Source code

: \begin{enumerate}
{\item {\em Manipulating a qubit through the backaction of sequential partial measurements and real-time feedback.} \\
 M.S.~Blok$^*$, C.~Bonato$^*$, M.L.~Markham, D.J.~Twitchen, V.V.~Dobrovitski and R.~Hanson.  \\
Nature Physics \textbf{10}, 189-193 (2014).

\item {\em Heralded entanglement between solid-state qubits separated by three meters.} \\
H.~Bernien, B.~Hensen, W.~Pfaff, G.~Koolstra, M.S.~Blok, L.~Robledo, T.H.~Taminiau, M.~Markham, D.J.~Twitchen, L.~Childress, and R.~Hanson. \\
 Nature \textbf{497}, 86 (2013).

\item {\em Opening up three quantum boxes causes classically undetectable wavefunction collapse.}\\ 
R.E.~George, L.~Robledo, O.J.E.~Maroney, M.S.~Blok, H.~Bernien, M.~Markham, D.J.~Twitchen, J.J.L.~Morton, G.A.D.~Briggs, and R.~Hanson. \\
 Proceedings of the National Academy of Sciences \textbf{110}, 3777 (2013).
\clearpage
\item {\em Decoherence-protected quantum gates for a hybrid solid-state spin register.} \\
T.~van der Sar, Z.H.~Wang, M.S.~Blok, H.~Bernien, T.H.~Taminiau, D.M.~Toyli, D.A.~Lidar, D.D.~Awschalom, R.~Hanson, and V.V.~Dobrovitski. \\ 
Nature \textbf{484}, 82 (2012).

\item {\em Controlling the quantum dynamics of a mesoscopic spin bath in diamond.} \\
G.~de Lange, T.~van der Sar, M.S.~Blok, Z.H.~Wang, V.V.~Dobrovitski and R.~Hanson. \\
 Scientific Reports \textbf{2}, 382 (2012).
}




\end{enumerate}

◆ Problem to work on:
List every line in the records above that contains the word "Wang".

◆ Result:
T.~van der Sar, Z.H.~Wang, M.S.~Blok, H.~Bernien, T.H.~Taminiau, D.M.~Toyli, D.A.~Lidar, D.D.~Awschalom, R.~Hanson, and V.V.~Dobrovitski. \\ 
G.~de Lange, T.~van der Sar, M.S.~Blok, Z.H.~Wang, V.V.~Dobrovitski and R.~Hanson. \\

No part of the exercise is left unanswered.